• _PROBLEM DETAILS_: Below are some records; copy each line in them that contains "localhost".

• _Extracted records_:

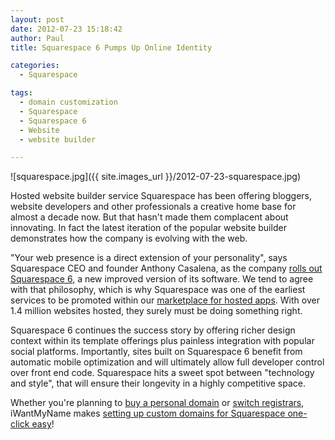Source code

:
 ```yaml
---
layout: post
date: 2012-07-23 15:18:42
author: Paul
title: Squarespace 6 Pumps Up Online Identity

categories:
  - Squarespace

tags:
  - domain customization
  - Squarespace
  - Squarespace 6
  - Website
  - website builder

---
```


![squarespace.jpg]({{ site.images_url }}/2012-07-23-squarespace.jpg)

Hosted website builder service Squarespace has been offering bloggers, website developers and other professionals a creative home base for almost a decade now. But that hasn't made them complacent about innovating. In fact the latest iteration of the popular website builder demonstrates how the company is evolving with the web.

"Your web presence is a direct extension of your personality", says Squarespace CEO and founder Anthony Casalena, as the company [rolls out Squarespace 6](http://blog.squarespace.com/introducing-squarespace-6), a new improved version of its software. We tend to agree with that philosophy, which is why Squarespace was one of the earliest services to be promoted within our [marketplace for hosted apps](https://iwantmyname.com/services). With over 1.4 million websites hosted, they surely must be doing something right.

Squarespace 6 continues the success story by offering richer design context within its template offerings plus painless integration with popular social platforms. Importantly, sites built on Squarespace 6 benefit from automatic mobile optimization and will ultimately allow full developer control over front end code. Squarespace hits a sweet spot between "technology and style", that will ensure their longevity in a highly competitive space.

Whether you're planning to [buy a personal domain](http://blog.iwantmyname.com/2010/08/5-domain-extensions-for-your-personal-website.html) or [switch registrars](https://iwantmyname.com/transferservice), iWantMyName makes [setting up custom domains for Squarespace one-click easy](https://iwantmyname.com/features/applications/custom-domain-apps/websites/squarespace-build-your-website-with-own-url)!

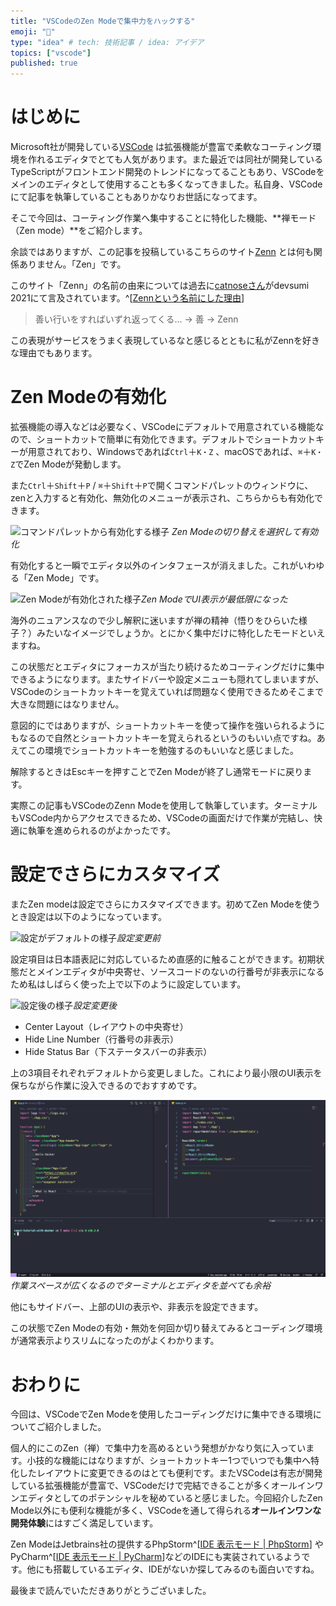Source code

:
 ```yaml
---
title: "VSCodeのZen Modeで集中力をハックする"
emoji: "🧘"
type: "idea" # tech: 技術記事 / idea: アイデア
topics: ["vscode"]
published: true
---
```


# はじめに

Microsoft社が開発している[VSCode](https://azure.microsoft.com/ja-jp/products/visual-studio-code) は拡張機能が豊富で柔軟なコーティング環境を作れるエディタでとても人気があります。また最近では同社が開発しているTypeScriptがフロントエンド開発のトレンドになってることもあり、VSCodeをメインのエディタとして使用することも多くなってきました。私自身、VSCodeにて記事を執筆していることもありかなりお世話になってます。

そこで今回は、コーティング作業へ集中することに特化した機能、**禅モード（Zen mode）**をご紹介します。

余談ではありますが、この記事を投稿しているこちらのサイト[Zenn](https://zenn.dev) とは何も関係ありません。「Zen」です。

このサイト「Zenn」の名前の由来については過去に[catnoseさん](https://zenn.dev/catnose99)がdevsumi 2021にて言及されています。^[[Zennという名前にした理由](https://youtu.be/DTpGfpLybr0?t=1180)]

> 善い行いをすればいずれ返ってくる...  →  善  →  Zenn

この表現がサービスをうまく表現しているなと感じるとともに私がZennを好きな理由でもあります。

# Zen Modeの有効化

拡張機能の導入などは必要なく、VSCodeにデフォルトで用意されている機能なので、ショートカットで簡単に有効化できます。デフォルトでショートカットキーが用意されており、Windowsであれば`Ctrl`＋`K・Z` 、macOSであれば、`⌘`＋`K・Z`でZen Modeが発動します。

また`Ctrl`＋`Shift`＋`P` / `⌘`＋`Shift`＋`P`で開くコマンドパレットのウィンドウに、zenと入力すると有効化、無効化のメニューが表示され、こちらからも有効化できます。

![コマンドパレットから有効化する様子](/images/what-zen-mode/image01.png)
*Zen Modeの切り替えを選択して有効化*

有効化すると一瞬でエディタ以外のインタフェースが消えました。これがいわゆる「Zen Mode」です。

![Zen Modeが有効化された様子](/images/what-zen-mode/image02.png)*Zen ModeでUI表示が最低限になった*

海外のニュアンスなので少し解釈に迷いますが禅の精神（悟りをひらいた様子？）みたいなイメージでしょうか。とにかく集中だけに特化したモードといえますね。

この状態だとエディタにフォーカスが当たり続けるためコーティングだけに集中できるようになります。またサイドバーや設定メニューも隠れてしまいますが、VSCodeのショートカットキーを覚えていれば問題なく使用できるためそこまで大きな問題にはなりません。

意図的にではありますが、ショートカットキーを使って操作を強いられるようにもなるので自然とショートカットキーを覚えられるというのもいい点ですね。あえてこの環境でショートカットキーを勉強するのもいいなと感じました。

解除するときはEscキーを押すことでZen Modeが終了し通常モードに戻ります。

実際この記事もVSCodeのZenn Modeを使用して執筆しています。ターミナルもVSCode内からアクセスできるため、VSCodeの画面だけで作業が完結し、快適に執筆を進められるのがよかったです。

# 設定でさらにカスタマイズ

またZen modeは設定でさらにカスタマイズできます。初めてZen Modeを使うとき設定は以下のようになっています。

![設定がデフォルトの様子](/images/what-zen-mode/image03.png)*設定変更前*

設定項目は日本語表記に対応しているため直感的に触ることができます。初期状態だとメインエディタが中央寄せ、ソースコードのないの行番号が非表示になるため私はしばらく使った上で以下のように設定しています。

![設定後の様子](/images/what-zen-mode/image04.png)*設定変更後*

- Center Layout（レイアウトの中央寄せ）
- Hide Line Number（行番号の非表示）
- Hide Status Bar（下ステータスバーの非表示）

上の3項目それぞれデフォルトから変更しました。これにより最小限のUI表示を保ちながら作業に没入できるのでおすすめです。

![Zen Modeの設定変更後の様子](/images/what-zen-mode/image05.png)
*作業スペースが広くなるのでターミナルとエディタを並べても余裕*

他にもサイドバー、上部のUIの表示や、非表示を設定できます。

この状態でZen Modeの有効・無効を何回か切り替えてみるとコーディング環境が通常表示よりスリムになったのがよくわかります。

# おわりに

今回は、VSCodeでZen Modeを使用したコーディングだけに集中できる環境についてご紹介しました。

個人的にこのZen（禅）で集中力を高めるという発想がかなり気に入っています。小技的な機能にはなりますが、ショートカットキー1つでいつでも集中へ特化したレイアウトに変更できるのはとても便利です。またVSCodeは有志が開発している拡張機能が豊富で、VSCodeだけで完結できることが多くオールインワンエディタとしてのポテンシャルを秘めていると感じました。今回紹介したZen Mode以外にも便利な機能が多く、VSCodeを通して得られる**オールインワンな開発体験**にはすごく満足しています。

Zen ModeはJetbrains社の提供するPhpStorm^[[IDE 表示モード | PhpStorm](https://pleiades.io/help/phpstorm/ide-viewing-modes.html)] やPyCharm^[[IDE 表示モード | PyCharm](https://pleiades.io/help/pycharm/ide-viewing-modes.html)]などのIDEにも実装されているようです。他にも搭載しているエディタ、IDEがないか探してみるのも面白いですね。

最後まで読んでいただきありがとうございました。
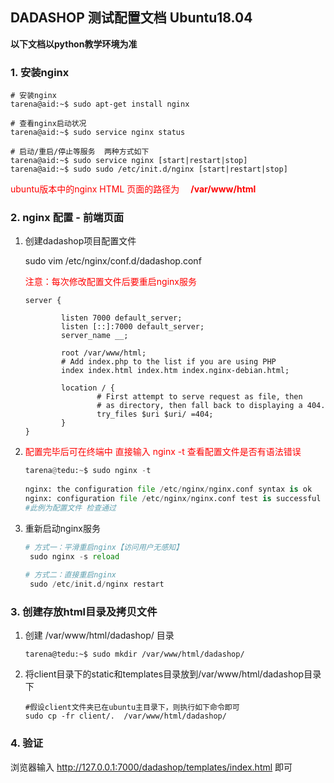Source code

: ## DADASHOP  测试配置文档  Ubuntu18.04

**以下文档以python教学环境为准**

### 1.  安装nginx

```shell
# 安装nginx
tarena@aid:~$ sudo apt-get install nginx

# 查看nginx启动状况
tarena@aid:~$ sudo service nginx status

# 启动/重启/停止等服务  两种方式如下
tarena@aid:~$ sudo service nginx [start|restart|stop]
tarena@aid:~$ sudo sudo /etc/init.d/nginx [start|restart|stop]
```

<font color=red>ubuntu版本中的nginx HTML 页面的路径为 　**/var/www/html**</font>



### 2. nginx 配置 - 前端页面

1. 创建dadashop项目配置文件

   sudo vim /etc/nginx/conf.d/dadashop.conf

   <font color=red>注意：每次修改配置文件后要重启nginx服务</font>

   ```nginx
   server {
           
           listen 7000 default_server;
           listen [::]:7000 default_server;
           server_name __;
   
           root /var/www/html;
           # Add index.php to the list if you are using PHP
           index index.html index.htm index.nginx-debian.html;
   
           location / {
                   # First attempt to serve request as file, then
                   # as directory, then fall back to displaying a 404.
                   try_files $uri $uri/ =404;
           }
   }
   ```

2. <font color=red>配置完毕后可在终端中 直接输入 nginx -t   查看配置文件是否有语法错误</font>

   ```python
   tarena@tedu:~$ sudo nginx -t
       
   nginx: the configuration file /etc/nginx/nginx.conf syntax is ok
   nginx: configuration file /etc/nginx/nginx.conf test is successful
   #此例为配置文件 检查通过
   ```

3. 重新启动nginx服务

   ```python
   # 方式一：平滑重启nginx【访问用户无感知】
   	sudo nginx -s reload 
       
   # 方式二：直接重启nginx
   	sudo /etc/init.d/nginx restart
   ```



### 3. 创建存放html目录及拷贝文件 

1. 创建 /var/www/html/dadashop/ 目录

   ```shell
   tarena@tedu:~$ sudo mkdir /var/www/html/dadashop/
   ```

2. 将client目录下的static和templates目录放到/var/www/html/dadashop目录下

   ```shell
   #假设client文件夹已在ubuntu主目录下，则执行如下命令即可
   sudo cp -fr client/.  /var/www/html/dadashop/
   ```



### 4. 验证

浏览器输入 http://127.0.0.1:7000/dadashop/templates/index.html  即可



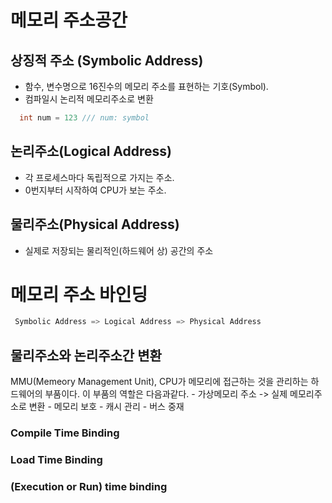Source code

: # 메모리 주소공간

## 상징적 주소 (Symbolic Address)

 - 함수, 변수명으로 16진수의 메모리 주소를 표현하는 기호(Symbol).
 - 컴파일시 논리적 메모리주소로 변환
 
  ```cpp
    int num = 123 /// num: symbol
  ```

## 논리주소(Logical Address)
- 각 프로세스마다 독립적으로 가지는 주소.
- 0번지부터 시작하여 CPU가 보는 주소.
    
## 물리주소(Physical Address)
 - 실제로 저장되는 물리적인(하드웨어 상) 공간의 주소
  

# 메모리 주소 바인딩
```cpp
 Symbolic Address => Logical Address => Physical Address
```
## 물리주소와 논리주소간 변환

MMU(Memeory Management Unit), CPU가 메모리에 접근하는 것을 관리하는 하드웨어의 부품이다. 이 부품의 역할은 다음과같다.
    - 가상메모리 주소 -> 실제 메모리주소로 변환
    - 메모리 보호
    - 캐시 관리
    - 버스 중재


### Compile Time Binding


### Load Time Binding

### (Execution or Run) time binding
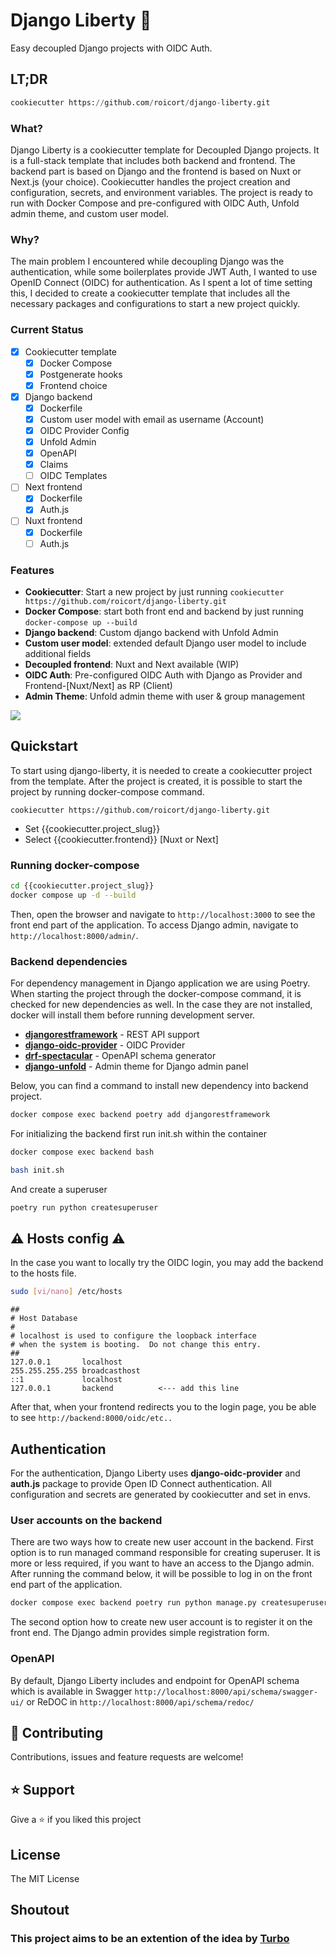 # Django Liberty 🗽

Easy decoupled Django projects with OIDC Auth.

## LT;DR

```python
cookiecutter https://github.com/roicort/django-liberty.git
```

### What?

Django Liberty is a cookiecutter template for Decoupled Django projects. It is a full-stack template that includes both backend and frontend. The backend part is based on Django and the frontend is based on Nuxt or Next.js (your choice).
Cookiecutter handles the project creation and configuration, secrets, and environment variables. The project is ready to run with Docker Compose and pre-configured with OIDC Auth, Unfold admin theme, and custom user model.

### Why?

The main problem I encountered while decoupling Django was the authentication, while some boilerplates provide JWT Auth, I wanted to use OpenID Connect (OIDC) for authentication. As I spent a lot of time setting this, I decided to create a cookiecutter template that includes all the necessary packages and configurations to start a new project quickly.

### Current Status

- [x] Cookiecutter template
  - [x] Docker Compose
  - [x] Postgenerate hooks
  - [x] Frontend choice
- [x] Django backend
  - [x] Dockerfile
  - [x] Custom user model with email as username (Account)
  - [x] OIDC Provider Config
  - [x] Unfold Admin
  - [x] OpenAPI
  - [x] Claims
  - [ ] OIDC Templates
- [ ] Next frontend
  - [x] Dockerfile
  - [x] Auth.js
- [ ] Nuxt frontend
  - [x] Dockerfile
  - [ ] Auth.js

### Features

- **Cookiecutter**: Start a new project by just running `cookiecutter https://github.com/roicort/django-liberty.git`
- **Docker Compose**: start both front end and backend by just running `docker-compose up --build`
- **Django backend**: Custom django backend with Unfold Admin
- **Custom user model**: extended default Django user model to include additional fields
- **Decoupled frontend**: Nuxt and Next available (WIP)
- **OIDC Auth**: Pre-configured OIDC Auth with Django as Provider and Frontend-[Nuxt/Next] as RP (Client)
- **Admin Theme**: Unfold admin theme with user & group management

![](https://github.com/user-attachments/assets/2ff0d3ff-dfdf-4dab-ad54-c9e6131e9788)

## Quickstart

To start using django-liberty, it is needed to create a cookiecutter project from the template. After the project is created, it is possible to start the project by running docker-compose command.

```
cookiecutter https://github.com/roicort/django-liberty.git
```

- Set {{cookiecutter.project_slug}}
- Select {{cookiecutter.frontend}} [Nuxt or Next]

### Running docker-compose

```bash
cd {{cookiecutter.project_slug}}
docker compose up -d --build
```

Then, open the browser and navigate to `http://localhost:3000` to see the front end part of the application. To access Django admin, navigate to `http://localhost:8000/admin/`.

### Backend dependencies

For dependency management in Django application we are using Poetry. When starting the project through the docker-compose command, it is checked for new dependencies as well. In the case they are not installed, docker will install them before running development server.

- **[djangorestframework](https://github.com/encode/django-rest-framework)** - REST API support
- **[django-oidc-provider]()** - OIDC Provider
- **[drf-spectacular](https://github.com/tfranzel/drf-spectacular)** - OpenAPI schema generator
- **[django-unfold](https://github.com/unfoldadmin/django-unfold)** - Admin theme for Django admin panel

Below, you can find a command to install new dependency into backend project.

```bash
docker compose exec backend poetry add djangorestframework
```

For initializing the backend first run init.sh within the container

```bash
docker compose exec backend bash
```

```bash
bash init.sh
```

And create a superuser

```bash
poetry run python createsuperuser
```

## ⚠️ Hosts config ⚠️

In the case you want to locally try the OIDC login, you may add the backend to the hosts file.

```bash
sudo [vi/nano] /etc/hosts
```

    ##
    # Host Database
    #
    # localhost is used to configure the loopback interface
    # when the system is booting.  Do not change this entry.
    ##
    127.0.0.1       localhost
    255.255.255.255 broadcasthost
    ::1             localhost
    127.0.0.1       backend          <--- add this line

After that, when your frontend redirects you to the login page, you be able to see `http://backend:8000/oidc/etc..`

## Authentication

For the authentication, Django Liberty uses **django-oidc-provider** and **auth.js** package to provide Open ID Connect authentication. All configuration and secrets are generated by cookiecutter and set in envs.

### User accounts on the backend

There are two ways how to create new user account in the backend. First option is to run managed command responsible for creating superuser. It is more or less required, if you want to have an access to the Django admin. After running the command below, it will be possible to log in on the front end part of the application.

```bash
docker compose exec backend poetry run python manage.py createsuperuser
```

The second option how to create new user account is to register it on the front end. The Django admin provides simple registration form.

### OpenAPI

By default, Django Liberty includes and endpoint for OpenAPI schema which is available in Swagger `http://localhost:8000/api/schema/swagger-ui/` or ReDOC in `http://localhost:8000/api/schema/redoc/`

## 🤝 Contributing

Contributions, issues and feature requests are welcome!

## ⭐️ Support

Give a ⭐️ if you liked this project

## License

The MIT License

## Shoutout

### This project aims to be an extention of the idea by [Turbo](https://github.com/unfoldadmin/turbo)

• _RESPONSE TO THE TASK_:
Then, open the browser and navigate to `http://localhost:3000` to see the front end part of the application. To access Django admin, navigate to `http://localhost:8000/admin/`.
    # localhost is used to configure the loopback interface
    127.0.0.1       localhost
    ::1             localhost
By default, Django Liberty includes and endpoint for OpenAPI schema which is available in Swagger `http://localhost:8000/api/schema/swagger-ui/` or ReDOC in `http://localhost:8000/api/schema/redoc/`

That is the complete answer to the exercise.